• **Work request**
Pick every line from the data that holds the word "setlength".

(Rendered images with source text)
# # # #

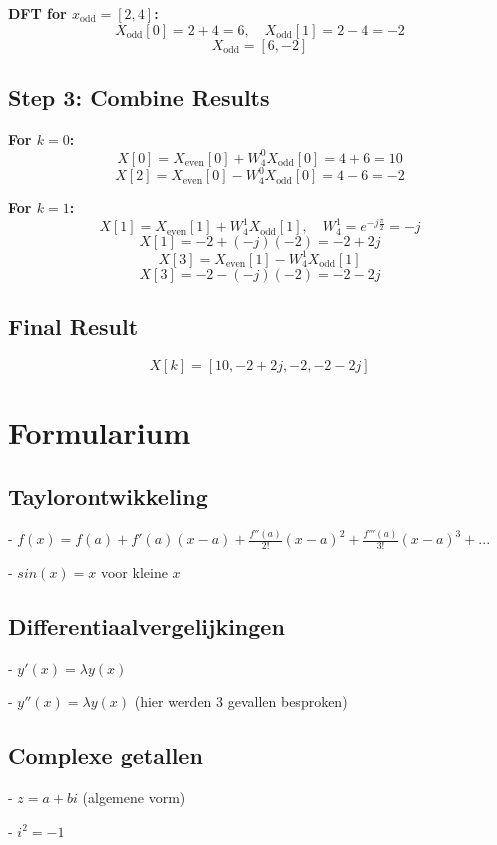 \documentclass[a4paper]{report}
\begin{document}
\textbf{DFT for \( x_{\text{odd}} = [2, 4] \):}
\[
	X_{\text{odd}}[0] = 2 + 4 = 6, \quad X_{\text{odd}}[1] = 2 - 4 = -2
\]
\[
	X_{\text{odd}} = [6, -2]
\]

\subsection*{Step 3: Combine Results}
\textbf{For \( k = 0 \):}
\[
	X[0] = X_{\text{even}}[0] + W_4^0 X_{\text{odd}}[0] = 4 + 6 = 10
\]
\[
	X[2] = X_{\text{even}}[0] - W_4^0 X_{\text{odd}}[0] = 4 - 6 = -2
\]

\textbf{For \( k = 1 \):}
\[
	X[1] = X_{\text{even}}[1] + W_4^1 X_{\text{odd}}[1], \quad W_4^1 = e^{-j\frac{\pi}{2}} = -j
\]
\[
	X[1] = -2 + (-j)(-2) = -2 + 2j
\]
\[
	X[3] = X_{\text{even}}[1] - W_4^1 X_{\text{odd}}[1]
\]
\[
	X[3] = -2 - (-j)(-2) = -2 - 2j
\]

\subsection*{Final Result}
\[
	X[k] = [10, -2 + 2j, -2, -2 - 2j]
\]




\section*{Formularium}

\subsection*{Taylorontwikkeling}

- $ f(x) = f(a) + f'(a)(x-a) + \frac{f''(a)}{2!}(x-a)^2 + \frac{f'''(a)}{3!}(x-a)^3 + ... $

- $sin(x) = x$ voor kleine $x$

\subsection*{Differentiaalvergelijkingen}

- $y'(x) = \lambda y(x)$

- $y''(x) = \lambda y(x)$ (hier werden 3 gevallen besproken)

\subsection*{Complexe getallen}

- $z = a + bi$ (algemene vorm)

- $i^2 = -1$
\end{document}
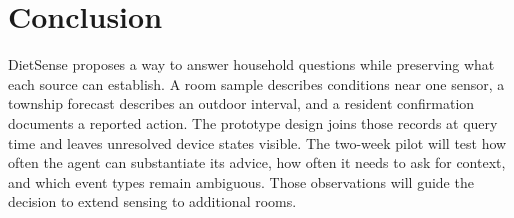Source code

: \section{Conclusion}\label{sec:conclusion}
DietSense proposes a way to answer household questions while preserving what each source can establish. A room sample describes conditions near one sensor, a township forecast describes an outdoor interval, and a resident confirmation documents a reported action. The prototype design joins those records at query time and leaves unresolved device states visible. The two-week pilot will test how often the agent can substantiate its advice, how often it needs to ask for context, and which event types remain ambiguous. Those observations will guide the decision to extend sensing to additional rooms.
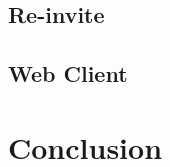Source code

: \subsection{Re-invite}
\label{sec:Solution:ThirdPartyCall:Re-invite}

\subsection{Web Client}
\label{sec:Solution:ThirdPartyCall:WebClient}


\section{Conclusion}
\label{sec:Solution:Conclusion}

# # # #

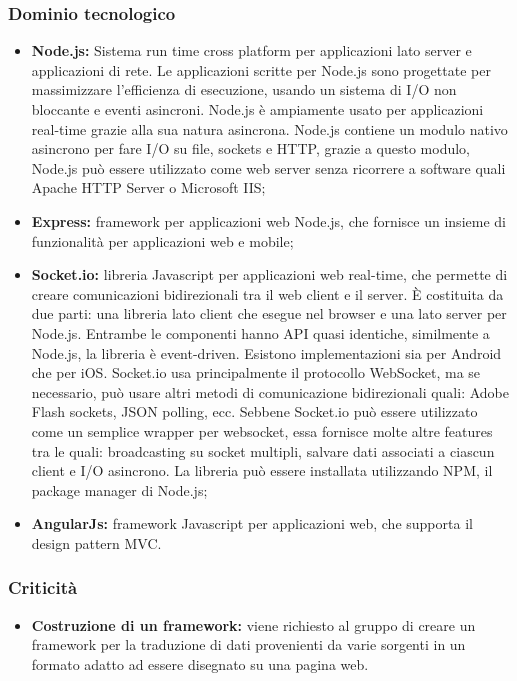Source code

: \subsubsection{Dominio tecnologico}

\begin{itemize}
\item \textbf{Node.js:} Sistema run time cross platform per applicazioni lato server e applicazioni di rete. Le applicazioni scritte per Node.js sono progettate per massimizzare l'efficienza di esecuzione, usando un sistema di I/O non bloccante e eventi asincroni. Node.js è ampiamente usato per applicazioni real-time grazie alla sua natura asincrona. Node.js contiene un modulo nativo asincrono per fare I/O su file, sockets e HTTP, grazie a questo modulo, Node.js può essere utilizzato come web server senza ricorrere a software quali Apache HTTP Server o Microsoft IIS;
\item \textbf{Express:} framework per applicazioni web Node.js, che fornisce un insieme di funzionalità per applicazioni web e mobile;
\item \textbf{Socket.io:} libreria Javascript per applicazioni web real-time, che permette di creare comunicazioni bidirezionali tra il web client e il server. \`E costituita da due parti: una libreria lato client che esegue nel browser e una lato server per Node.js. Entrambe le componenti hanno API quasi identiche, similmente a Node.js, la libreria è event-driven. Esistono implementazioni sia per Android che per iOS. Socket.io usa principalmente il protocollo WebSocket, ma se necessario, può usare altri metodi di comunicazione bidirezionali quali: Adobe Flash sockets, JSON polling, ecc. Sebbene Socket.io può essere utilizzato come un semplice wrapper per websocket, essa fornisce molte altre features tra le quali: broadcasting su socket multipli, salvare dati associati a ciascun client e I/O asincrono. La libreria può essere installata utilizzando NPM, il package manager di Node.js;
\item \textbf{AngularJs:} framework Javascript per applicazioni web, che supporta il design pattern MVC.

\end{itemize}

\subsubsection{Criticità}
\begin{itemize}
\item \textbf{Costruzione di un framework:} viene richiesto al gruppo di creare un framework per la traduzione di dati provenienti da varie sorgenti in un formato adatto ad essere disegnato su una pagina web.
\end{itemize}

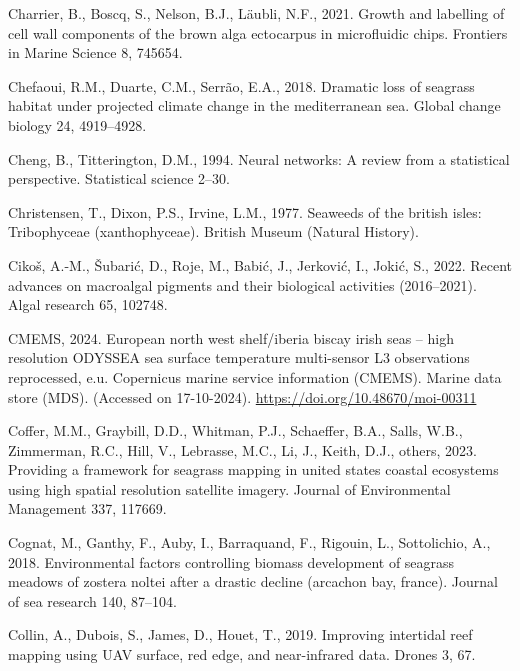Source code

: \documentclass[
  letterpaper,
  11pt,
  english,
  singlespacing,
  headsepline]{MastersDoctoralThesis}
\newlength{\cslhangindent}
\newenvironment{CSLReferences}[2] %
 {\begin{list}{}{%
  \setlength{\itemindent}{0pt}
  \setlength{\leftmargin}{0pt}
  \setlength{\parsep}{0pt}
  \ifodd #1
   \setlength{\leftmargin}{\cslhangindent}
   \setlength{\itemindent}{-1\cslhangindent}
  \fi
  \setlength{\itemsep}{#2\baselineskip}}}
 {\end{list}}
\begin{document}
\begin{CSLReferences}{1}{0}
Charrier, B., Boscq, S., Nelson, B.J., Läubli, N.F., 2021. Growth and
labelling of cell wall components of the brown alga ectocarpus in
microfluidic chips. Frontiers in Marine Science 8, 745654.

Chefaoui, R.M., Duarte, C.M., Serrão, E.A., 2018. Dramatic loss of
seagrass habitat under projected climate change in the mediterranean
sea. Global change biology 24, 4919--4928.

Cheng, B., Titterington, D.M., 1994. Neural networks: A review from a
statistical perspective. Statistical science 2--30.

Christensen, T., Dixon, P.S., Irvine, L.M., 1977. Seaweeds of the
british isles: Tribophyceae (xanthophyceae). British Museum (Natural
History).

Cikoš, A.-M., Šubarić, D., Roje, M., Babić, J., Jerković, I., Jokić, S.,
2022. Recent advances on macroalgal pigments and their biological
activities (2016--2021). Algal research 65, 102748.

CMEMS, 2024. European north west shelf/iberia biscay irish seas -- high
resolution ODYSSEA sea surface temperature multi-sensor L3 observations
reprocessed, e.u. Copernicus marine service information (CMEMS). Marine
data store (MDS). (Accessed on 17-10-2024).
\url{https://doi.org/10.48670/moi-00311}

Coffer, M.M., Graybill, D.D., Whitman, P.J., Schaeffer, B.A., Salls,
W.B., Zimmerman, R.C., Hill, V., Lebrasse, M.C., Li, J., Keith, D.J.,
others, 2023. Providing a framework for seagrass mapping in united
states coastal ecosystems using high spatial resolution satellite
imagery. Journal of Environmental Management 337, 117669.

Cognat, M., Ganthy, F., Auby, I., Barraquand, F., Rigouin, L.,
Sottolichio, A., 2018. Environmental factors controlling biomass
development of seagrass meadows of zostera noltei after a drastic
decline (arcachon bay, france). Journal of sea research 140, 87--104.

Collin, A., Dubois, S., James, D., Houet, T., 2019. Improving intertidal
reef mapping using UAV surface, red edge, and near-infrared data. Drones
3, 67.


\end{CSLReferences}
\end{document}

# # # #

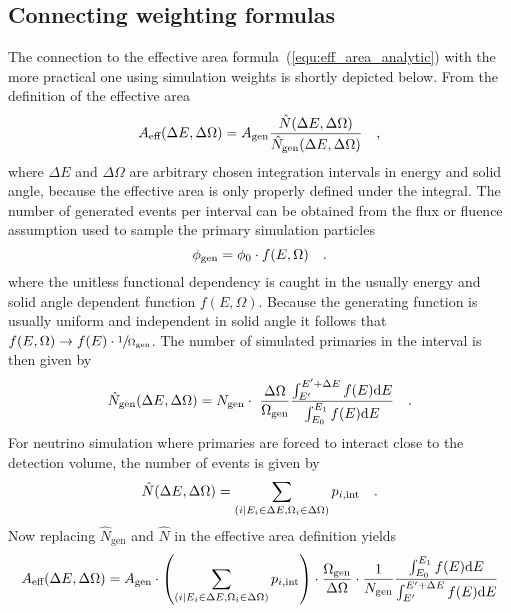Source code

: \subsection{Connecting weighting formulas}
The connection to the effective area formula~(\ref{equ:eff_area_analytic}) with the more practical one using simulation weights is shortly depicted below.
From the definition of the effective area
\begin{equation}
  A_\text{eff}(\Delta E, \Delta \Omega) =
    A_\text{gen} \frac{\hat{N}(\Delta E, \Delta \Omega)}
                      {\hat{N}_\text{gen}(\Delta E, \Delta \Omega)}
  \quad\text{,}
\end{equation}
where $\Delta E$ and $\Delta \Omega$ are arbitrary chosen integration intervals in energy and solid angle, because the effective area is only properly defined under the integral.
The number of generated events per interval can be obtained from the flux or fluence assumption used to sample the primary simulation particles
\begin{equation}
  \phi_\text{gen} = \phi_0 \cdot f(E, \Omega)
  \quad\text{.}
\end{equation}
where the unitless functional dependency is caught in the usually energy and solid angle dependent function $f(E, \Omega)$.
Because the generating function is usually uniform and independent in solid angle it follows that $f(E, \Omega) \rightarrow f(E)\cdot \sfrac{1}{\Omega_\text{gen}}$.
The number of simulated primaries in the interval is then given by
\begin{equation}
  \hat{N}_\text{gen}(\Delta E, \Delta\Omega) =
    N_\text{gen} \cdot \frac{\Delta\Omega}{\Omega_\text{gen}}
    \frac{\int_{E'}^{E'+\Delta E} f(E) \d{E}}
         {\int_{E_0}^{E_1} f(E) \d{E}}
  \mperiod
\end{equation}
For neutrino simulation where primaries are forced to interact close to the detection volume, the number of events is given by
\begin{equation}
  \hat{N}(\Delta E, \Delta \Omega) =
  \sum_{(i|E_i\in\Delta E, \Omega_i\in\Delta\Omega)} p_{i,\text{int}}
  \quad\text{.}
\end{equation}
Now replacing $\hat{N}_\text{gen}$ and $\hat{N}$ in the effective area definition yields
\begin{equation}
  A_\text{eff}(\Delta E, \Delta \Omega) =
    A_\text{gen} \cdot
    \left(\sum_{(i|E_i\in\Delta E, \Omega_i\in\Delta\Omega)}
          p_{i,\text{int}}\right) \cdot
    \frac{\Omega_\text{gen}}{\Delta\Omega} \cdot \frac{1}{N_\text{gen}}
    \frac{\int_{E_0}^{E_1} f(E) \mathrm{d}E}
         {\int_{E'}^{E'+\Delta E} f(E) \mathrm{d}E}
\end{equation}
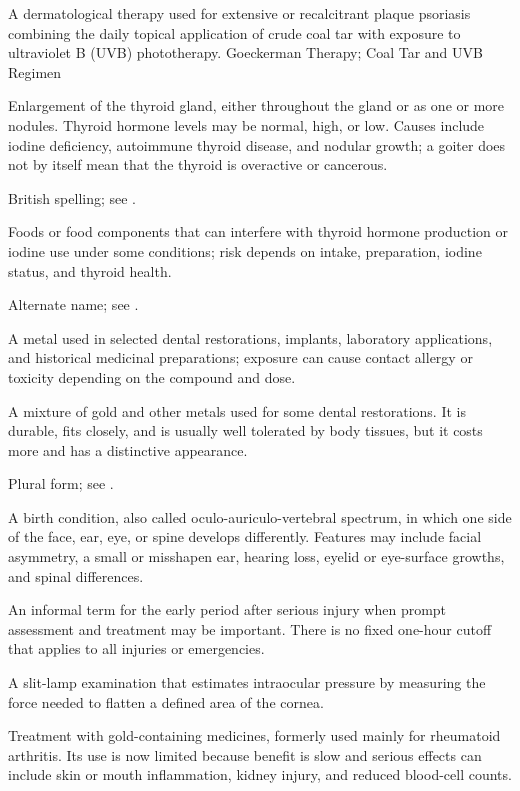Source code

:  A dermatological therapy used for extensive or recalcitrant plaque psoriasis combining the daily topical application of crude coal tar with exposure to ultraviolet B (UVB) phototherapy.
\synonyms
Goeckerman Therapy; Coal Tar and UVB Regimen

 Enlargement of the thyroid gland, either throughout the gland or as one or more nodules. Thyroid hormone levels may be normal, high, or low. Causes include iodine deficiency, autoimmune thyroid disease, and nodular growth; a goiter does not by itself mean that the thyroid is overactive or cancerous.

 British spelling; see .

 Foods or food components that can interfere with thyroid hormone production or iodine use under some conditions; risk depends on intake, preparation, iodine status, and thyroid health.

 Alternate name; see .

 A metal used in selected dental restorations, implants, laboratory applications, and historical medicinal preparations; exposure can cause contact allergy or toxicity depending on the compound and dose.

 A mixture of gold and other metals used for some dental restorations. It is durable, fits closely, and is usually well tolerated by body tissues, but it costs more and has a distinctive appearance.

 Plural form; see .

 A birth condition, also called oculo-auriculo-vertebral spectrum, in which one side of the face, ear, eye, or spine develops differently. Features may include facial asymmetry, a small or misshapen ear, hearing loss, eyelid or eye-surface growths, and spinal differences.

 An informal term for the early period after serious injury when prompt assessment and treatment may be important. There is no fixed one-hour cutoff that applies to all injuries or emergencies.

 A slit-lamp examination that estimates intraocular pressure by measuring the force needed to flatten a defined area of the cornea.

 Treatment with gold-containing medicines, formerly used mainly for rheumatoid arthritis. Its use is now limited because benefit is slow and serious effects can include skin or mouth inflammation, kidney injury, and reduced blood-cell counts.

# # # #

• **Solution**
  \setlength{\itemindent}{0pt}
  \setlength{\leftmargin}{0pt}
  \setlength{\parsep}{0pt}
   \setlength{\leftmargin}{\cslhangindent}
   \setlength{\itemindent}{-1\cslhangindent}
  \setlength{\itemsep}{#2\baselineskip}}}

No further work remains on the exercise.